From the records below, copy the lines that include "without".

[Input for this task Boundary: Start]

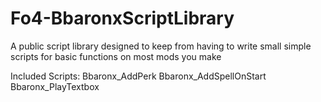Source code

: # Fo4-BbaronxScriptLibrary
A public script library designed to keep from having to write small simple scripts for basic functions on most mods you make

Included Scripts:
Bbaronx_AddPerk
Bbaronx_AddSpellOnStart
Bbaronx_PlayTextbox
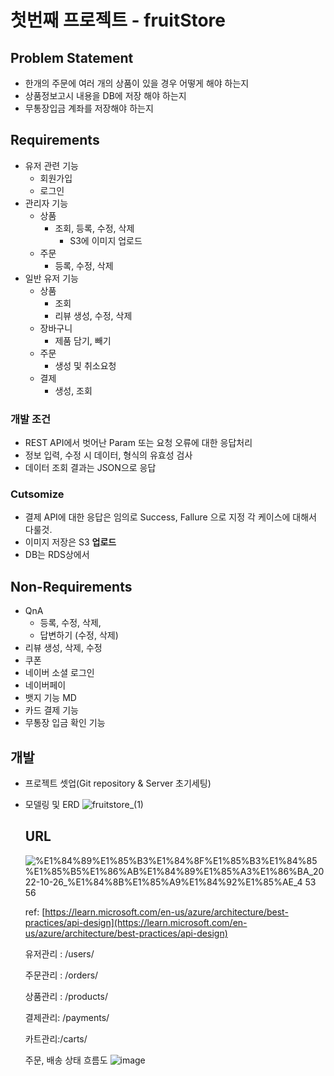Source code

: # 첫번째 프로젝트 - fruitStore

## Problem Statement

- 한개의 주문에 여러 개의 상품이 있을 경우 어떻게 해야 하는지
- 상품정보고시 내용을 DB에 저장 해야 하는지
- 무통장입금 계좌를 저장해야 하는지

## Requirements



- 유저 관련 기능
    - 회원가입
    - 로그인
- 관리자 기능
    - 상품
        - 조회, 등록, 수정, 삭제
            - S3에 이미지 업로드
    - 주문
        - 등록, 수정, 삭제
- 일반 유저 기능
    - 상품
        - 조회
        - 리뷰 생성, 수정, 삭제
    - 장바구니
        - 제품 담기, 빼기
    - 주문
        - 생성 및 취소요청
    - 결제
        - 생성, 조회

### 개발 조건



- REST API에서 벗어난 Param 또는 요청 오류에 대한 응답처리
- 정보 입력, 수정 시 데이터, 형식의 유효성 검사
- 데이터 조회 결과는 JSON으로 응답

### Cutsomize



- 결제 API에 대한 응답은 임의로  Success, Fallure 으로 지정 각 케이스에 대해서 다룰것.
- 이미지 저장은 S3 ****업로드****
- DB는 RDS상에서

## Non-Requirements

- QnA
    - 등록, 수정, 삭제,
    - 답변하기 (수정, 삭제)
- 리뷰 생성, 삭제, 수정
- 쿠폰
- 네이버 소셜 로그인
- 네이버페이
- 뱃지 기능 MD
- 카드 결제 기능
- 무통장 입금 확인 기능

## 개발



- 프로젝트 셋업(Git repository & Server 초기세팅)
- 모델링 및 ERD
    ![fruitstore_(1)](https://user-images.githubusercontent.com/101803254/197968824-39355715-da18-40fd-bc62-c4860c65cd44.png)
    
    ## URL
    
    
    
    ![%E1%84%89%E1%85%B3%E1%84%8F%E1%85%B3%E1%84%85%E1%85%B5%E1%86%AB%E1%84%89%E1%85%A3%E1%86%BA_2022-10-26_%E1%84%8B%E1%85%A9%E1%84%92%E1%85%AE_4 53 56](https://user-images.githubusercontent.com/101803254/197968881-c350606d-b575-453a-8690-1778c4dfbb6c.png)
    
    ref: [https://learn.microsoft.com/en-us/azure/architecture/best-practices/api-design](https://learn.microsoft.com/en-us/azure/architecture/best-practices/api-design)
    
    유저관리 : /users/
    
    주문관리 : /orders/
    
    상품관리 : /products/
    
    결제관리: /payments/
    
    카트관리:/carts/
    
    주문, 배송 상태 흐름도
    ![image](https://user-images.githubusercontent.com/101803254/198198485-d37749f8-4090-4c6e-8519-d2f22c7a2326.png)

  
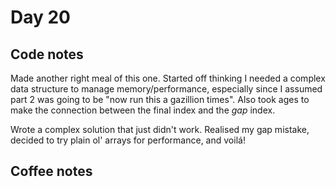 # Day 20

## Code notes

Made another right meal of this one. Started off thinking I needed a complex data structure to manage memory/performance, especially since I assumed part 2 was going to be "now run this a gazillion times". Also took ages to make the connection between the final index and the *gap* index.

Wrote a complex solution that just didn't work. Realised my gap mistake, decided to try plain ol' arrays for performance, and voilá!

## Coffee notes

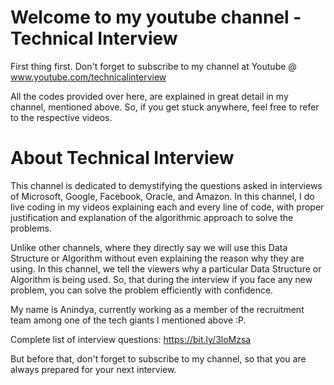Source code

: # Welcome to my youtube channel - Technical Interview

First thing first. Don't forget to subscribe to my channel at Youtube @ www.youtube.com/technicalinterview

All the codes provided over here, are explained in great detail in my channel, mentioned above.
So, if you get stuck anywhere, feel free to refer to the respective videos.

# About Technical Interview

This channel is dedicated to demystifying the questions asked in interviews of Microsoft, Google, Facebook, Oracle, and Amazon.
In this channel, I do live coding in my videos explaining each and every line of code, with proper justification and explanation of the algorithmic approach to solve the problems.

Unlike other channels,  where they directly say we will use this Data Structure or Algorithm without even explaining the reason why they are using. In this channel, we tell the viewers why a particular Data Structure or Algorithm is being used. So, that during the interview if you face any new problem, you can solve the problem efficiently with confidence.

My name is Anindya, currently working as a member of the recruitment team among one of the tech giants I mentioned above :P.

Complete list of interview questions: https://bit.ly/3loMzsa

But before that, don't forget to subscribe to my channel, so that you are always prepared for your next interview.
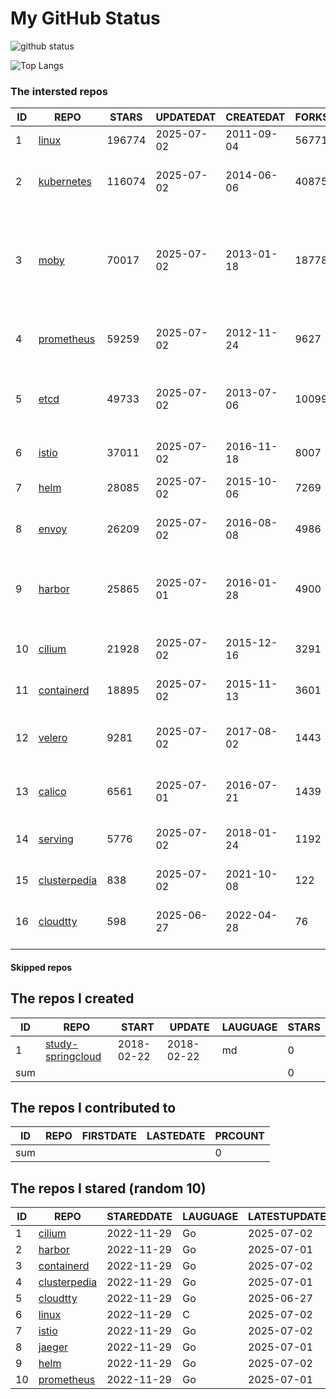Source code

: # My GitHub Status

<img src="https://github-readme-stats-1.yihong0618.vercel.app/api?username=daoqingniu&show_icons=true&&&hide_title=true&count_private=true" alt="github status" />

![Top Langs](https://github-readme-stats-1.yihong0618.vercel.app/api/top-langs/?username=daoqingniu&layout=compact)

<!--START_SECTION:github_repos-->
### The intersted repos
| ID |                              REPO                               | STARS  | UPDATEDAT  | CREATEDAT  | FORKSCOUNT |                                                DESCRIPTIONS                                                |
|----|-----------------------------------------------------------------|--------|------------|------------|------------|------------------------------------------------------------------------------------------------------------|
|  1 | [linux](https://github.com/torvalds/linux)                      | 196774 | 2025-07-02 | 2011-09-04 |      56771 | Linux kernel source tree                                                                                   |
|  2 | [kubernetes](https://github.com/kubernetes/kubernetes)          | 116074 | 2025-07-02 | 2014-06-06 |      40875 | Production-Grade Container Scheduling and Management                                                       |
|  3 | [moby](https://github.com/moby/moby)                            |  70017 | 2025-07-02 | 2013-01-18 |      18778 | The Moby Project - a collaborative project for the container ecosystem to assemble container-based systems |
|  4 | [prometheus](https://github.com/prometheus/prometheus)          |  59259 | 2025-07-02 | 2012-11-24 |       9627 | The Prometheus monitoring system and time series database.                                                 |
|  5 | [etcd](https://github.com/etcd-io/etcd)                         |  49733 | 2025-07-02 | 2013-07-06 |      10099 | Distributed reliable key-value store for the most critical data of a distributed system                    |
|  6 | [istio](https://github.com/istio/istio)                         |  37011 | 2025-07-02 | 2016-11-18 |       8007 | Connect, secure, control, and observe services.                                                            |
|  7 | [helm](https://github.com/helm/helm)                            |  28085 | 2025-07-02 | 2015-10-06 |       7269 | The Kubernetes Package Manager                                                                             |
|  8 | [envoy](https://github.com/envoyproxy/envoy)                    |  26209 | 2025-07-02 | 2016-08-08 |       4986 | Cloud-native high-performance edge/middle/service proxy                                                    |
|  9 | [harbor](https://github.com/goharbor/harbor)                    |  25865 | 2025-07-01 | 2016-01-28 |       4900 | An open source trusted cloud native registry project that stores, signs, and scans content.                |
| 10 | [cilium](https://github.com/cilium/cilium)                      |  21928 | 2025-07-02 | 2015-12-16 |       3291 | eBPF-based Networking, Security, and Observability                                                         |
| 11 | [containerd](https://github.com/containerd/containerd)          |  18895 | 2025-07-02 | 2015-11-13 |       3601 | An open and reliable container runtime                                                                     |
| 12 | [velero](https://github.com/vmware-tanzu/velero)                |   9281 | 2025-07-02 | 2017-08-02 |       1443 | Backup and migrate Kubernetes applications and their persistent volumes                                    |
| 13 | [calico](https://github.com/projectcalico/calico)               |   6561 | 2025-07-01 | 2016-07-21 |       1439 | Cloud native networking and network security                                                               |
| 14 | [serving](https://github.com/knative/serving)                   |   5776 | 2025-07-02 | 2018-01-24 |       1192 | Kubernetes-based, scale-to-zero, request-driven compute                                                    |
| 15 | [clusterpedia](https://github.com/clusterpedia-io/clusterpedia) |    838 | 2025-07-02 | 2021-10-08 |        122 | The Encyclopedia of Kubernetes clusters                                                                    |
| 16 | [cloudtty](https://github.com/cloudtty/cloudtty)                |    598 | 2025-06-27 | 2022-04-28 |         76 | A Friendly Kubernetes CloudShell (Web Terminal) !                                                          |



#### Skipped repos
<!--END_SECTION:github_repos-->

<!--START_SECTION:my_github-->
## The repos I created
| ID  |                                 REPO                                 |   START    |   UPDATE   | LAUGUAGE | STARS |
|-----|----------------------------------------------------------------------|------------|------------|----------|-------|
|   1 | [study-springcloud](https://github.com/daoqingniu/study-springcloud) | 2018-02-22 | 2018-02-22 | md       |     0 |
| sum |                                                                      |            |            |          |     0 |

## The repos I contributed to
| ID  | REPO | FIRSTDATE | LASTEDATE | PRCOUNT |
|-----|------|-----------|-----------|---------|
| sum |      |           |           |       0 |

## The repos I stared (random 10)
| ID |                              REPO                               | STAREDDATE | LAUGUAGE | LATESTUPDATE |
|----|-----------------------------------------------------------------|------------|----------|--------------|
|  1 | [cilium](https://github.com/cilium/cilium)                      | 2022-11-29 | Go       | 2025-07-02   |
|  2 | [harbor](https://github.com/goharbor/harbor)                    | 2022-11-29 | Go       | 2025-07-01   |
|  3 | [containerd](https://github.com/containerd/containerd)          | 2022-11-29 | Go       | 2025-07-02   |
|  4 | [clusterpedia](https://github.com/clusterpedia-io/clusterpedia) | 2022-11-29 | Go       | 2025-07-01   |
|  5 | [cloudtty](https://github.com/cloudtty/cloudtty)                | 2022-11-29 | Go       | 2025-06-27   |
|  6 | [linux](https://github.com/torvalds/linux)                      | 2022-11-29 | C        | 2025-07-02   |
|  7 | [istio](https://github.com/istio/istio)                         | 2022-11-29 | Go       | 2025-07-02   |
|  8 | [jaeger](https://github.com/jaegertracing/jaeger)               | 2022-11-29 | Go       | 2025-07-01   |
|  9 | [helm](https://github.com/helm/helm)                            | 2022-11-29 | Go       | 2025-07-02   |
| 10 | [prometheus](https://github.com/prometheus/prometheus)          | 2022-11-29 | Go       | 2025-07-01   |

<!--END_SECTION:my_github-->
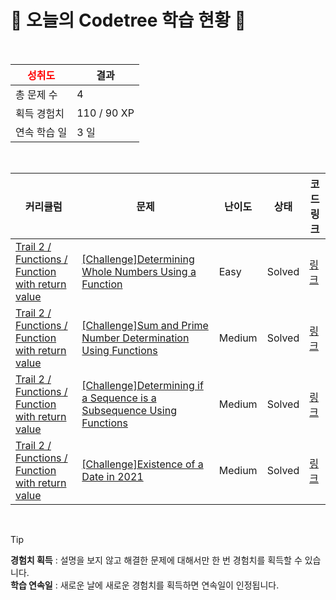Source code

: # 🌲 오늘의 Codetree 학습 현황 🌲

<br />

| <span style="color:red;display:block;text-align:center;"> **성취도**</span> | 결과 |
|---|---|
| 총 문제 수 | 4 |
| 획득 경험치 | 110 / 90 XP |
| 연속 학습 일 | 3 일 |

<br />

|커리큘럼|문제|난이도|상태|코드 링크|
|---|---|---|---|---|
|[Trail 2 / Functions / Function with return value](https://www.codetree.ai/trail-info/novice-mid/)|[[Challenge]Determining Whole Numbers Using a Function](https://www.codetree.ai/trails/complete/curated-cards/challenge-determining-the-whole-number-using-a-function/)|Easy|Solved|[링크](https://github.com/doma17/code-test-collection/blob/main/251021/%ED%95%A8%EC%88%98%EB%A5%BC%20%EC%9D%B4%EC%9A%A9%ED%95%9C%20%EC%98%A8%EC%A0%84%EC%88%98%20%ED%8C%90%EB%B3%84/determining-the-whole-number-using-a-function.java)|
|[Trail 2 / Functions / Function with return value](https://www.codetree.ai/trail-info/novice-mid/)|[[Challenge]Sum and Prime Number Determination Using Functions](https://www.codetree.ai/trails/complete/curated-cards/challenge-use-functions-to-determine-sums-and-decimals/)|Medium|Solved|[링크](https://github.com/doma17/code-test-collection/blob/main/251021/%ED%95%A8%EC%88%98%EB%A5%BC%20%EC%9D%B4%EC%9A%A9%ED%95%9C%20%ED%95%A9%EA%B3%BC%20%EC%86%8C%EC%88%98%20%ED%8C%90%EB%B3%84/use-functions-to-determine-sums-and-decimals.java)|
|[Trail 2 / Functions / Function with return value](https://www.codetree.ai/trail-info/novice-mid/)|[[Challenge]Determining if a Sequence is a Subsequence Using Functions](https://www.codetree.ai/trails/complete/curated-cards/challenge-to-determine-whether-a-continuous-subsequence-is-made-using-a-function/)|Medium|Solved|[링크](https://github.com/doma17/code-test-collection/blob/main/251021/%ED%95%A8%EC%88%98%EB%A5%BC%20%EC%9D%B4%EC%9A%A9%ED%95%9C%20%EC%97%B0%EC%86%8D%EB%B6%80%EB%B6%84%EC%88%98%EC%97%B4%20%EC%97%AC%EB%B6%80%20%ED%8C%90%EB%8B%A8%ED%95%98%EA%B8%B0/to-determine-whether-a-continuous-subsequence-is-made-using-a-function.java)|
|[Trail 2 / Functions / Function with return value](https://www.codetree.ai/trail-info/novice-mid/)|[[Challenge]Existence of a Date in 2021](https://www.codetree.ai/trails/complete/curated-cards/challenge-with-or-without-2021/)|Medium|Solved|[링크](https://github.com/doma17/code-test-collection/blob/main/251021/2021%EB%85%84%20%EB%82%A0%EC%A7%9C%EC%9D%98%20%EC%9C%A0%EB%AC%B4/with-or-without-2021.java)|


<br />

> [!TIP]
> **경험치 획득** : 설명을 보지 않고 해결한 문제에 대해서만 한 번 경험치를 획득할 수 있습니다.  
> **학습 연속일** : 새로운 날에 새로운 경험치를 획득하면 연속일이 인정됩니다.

[Input for this task Boundary: End]

Result:
Unlike other channels,  where they directly say we will use this Data Structure or Algorithm without even explaining the reason why they are using. In this channel, we tell the viewers why a particular Data Structure or Algorithm is being used. So, that during the interview if you face any new problem, you can solve the problem efficiently with confidence.
|[Trail 2 / Functions / Function with return value](https://www.codetree.ai/trail-info/novice-mid/)|[[Challenge]Existence of a Date in 2021](https://www.codetree.ai/trails/complete/curated-cards/challenge-with-or-without-2021/)|Medium|Solved|[링크](https://github.com/doma17/code-test-collection/blob/main/251021/2021%EB%85%84%20%EB%82%A0%EC%A7%9C%EC%9D%98%20%EC%9C%A0%EB%AC%B4/with-or-without-2021.java)|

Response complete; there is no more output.